Language attrition is the process of losing a native or first language. This process is generally caused by both isolation from speakers of the first language ("L1") and the acquisition and use of a second language ("L2"), which interferes with the correct production and comprehension of the first. Such interference from a second language is probably experienced to some extent by all bilinguals, but is most evident among speakers for whom a language other than their first has started to play an important, if not dominant, role in everyday life; these speakers are more likely to experience language attrition.[1] It is common among immigrants that travel to countries where languages foreign to them are used.

There are several factors which affect the process. Frequent exposure and use of a particular language is often assumed adequate to maintain the native language system intact.
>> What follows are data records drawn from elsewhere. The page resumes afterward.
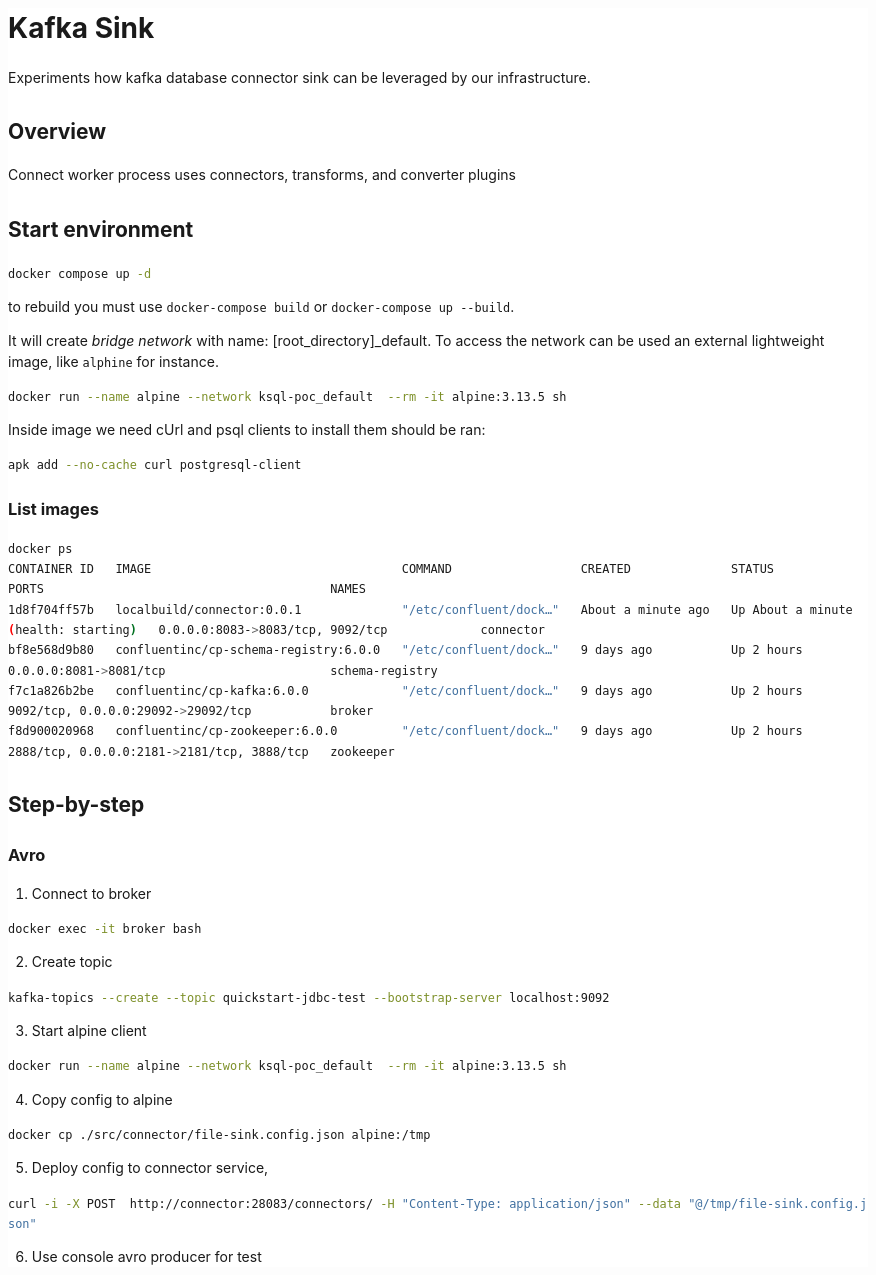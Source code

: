 # Kafka Sink
Experiments how kafka database connector sink can be leveraged by our infrastructure.

## Overview
Connect worker process uses connectors, transforms, and converter plugins
## Start environment
```bash
docker compose up -d
```

to rebuild you must use `docker-compose build` or `docker-compose up --build`.

It will create _bridge network_ with name: [root_directory]_default. To access the network can be used an external lightweight  image, like `alphine` for instance.
```bash
docker run --name alpine --network ksql-poc_default  --rm -it alpine:3.13.5 sh
```

Inside image we need cUrl and psql clients to install them should be ran:
```bash
apk add --no-cache curl postgresql-client
``` 
### List images
```bash
docker ps
CONTAINER ID   IMAGE                                   COMMAND                  CREATED              STATUS                                 PORTS                                        NAMES
1d8f704ff57b   localbuild/connector:0.0.1              "/etc/confluent/dock…"   About a minute ago   Up About a minute (health: starting)   0.0.0.0:8083->8083/tcp, 9092/tcp             connector
bf8e568d9b80   confluentinc/cp-schema-registry:6.0.0   "/etc/confluent/dock…"   9 days ago           Up 2 hours                             0.0.0.0:8081->8081/tcp                       schema-registry
f7c1a826b2be   confluentinc/cp-kafka:6.0.0             "/etc/confluent/dock…"   9 days ago           Up 2 hours                             9092/tcp, 0.0.0.0:29092->29092/tcp           broker
f8d900020968   confluentinc/cp-zookeeper:6.0.0         "/etc/confluent/dock…"   9 days ago           Up 2 hours                             2888/tcp, 0.0.0.0:2181->2181/tcp, 3888/tcp   zookeeper
```

## Step-by-step
### Avro
1. Connect to broker
```bash
docker exec -it broker bash
```
2. Create topic 
```bash
kafka-topics --create --topic quickstart-jdbc-test --bootstrap-server localhost:9092
```
3. Start alpine client
```bash
docker run --name alpine --network ksql-poc_default  --rm -it alpine:3.13.5 sh
```
4. Copy config to alpine
```bash
docker cp ./src/connector/file-sink.config.json alpine:/tmp
```
5. Deploy config to connector service,
```bash 
curl -i -X POST  http://connector:28083/connectors/ -H "Content-Type: application/json" --data "@/tmp/file-sink.config.json"
```
6. Use console avro producer for test
 ```bash
 ```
However, research has often failed to confirm this prediction.[2] A positive attitude towards the potentially attriting language or its speech community and motivation to retain the language are other factors which may reduce attrition. These factors are too difficult to confirm by research.[3] However, a person's age can well predict the likelihood of attrition; children are demonstrably more likely to lose their first language than adults.[4][5][6]

These factors are similar to those that affect second-language acquisition and the two processes are sometimes compared. However, the overall impact of these factors is far less than that for second language acquisition.

Language attrition results in a decrease of language proficiency. The current consensus is that it manifests itself first and most noticeably in speakers' vocabulary (in their lexical access and their mental lexicon),[7][8] while grammatical and especially phonological representations appear more stable among speakers who emigrated after puberty.[9]